#### Work instruction:
Among the records below, find each line that includes the string "event" and copy it.

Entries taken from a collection

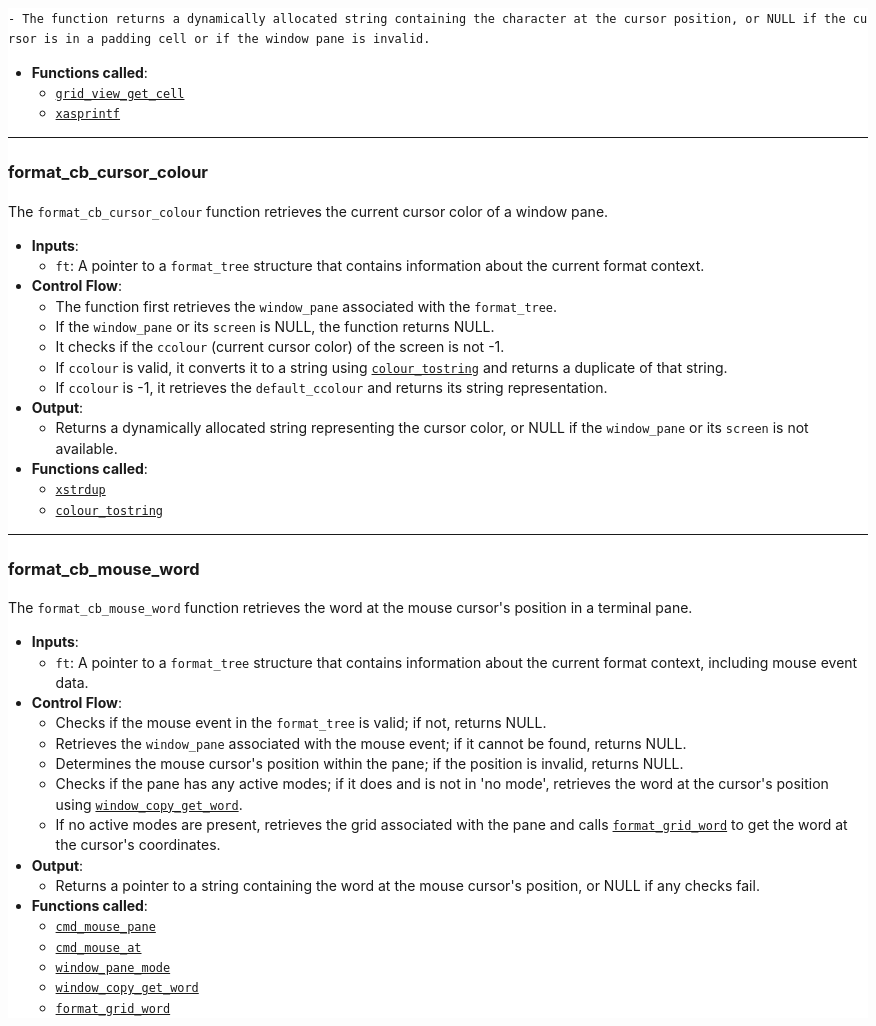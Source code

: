     - The function returns a dynamically allocated string containing the character at the cursor position, or NULL if the cursor is in a padding cell or if the window pane is invalid.
- **Functions called**:
    - [`grid_view_get_cell`](grid-view.c.driver.md#grid_view_get_cell)
    - [`xasprintf`](xmalloc.c.driver.md#xasprintf)


---
### format_cb_cursor_colour
The `format_cb_cursor_colour` function retrieves the current cursor color of a window pane.
- **Inputs**:
    - `ft`: A pointer to a `format_tree` structure that contains information about the current format context.
- **Control Flow**:
    - The function first retrieves the `window_pane` associated with the `format_tree`.
    - If the `window_pane` or its `screen` is NULL, the function returns NULL.
    - It checks if the `ccolour` (current cursor color) of the screen is not -1.
    - If `ccolour` is valid, it converts it to a string using [`colour_tostring`](colour.c.driver.md#colour_tostring) and returns a duplicate of that string.
    - If `ccolour` is -1, it retrieves the `default_ccolour` and returns its string representation.
- **Output**:
    - Returns a dynamically allocated string representing the cursor color, or NULL if the `window_pane` or its `screen` is not available.
- **Functions called**:
    - [`xstrdup`](xmalloc.c.driver.md#xstrdup)
    - [`colour_tostring`](colour.c.driver.md#colour_tostring)


---
### format_cb_mouse_word
The `format_cb_mouse_word` function retrieves the word at the mouse cursor's position in a terminal pane.
- **Inputs**:
    - `ft`: A pointer to a `format_tree` structure that contains information about the current format context, including mouse event data.
- **Control Flow**:
    - Checks if the mouse event in the `format_tree` is valid; if not, returns NULL.
    - Retrieves the `window_pane` associated with the mouse event; if it cannot be found, returns NULL.
    - Determines the mouse cursor's position within the pane; if the position is invalid, returns NULL.
    - Checks if the pane has any active modes; if it does and is not in 'no mode', retrieves the word at the cursor's position using [`window_copy_get_word`](window-copy.c.driver.md#window_copy_get_word).
    - If no active modes are present, retrieves the grid associated with the pane and calls [`format_grid_word`](#format_grid_word) to get the word at the cursor's coordinates.
- **Output**:
    - Returns a pointer to a string containing the word at the mouse cursor's position, or NULL if any checks fail.
- **Functions called**:
    - [`cmd_mouse_pane`](cmd.c.driver.md#cmd_mouse_pane)
    - [`cmd_mouse_at`](cmd.c.driver.md#cmd_mouse_at)
    - [`window_pane_mode`](window.c.driver.md#window_pane_mode)
    - [`window_copy_get_word`](window-copy.c.driver.md#window_copy_get_word)
    - [`format_grid_word`](#format_grid_word)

#### The completed task:
    - `ft`: A pointer to a `format_tree` structure that contains information about the current format context, including mouse event data.
    - Checks if the mouse event in the `format_tree` is valid; if not, returns NULL.
    - Retrieves the `window_pane` associated with the mouse event; if it cannot be found, returns NULL.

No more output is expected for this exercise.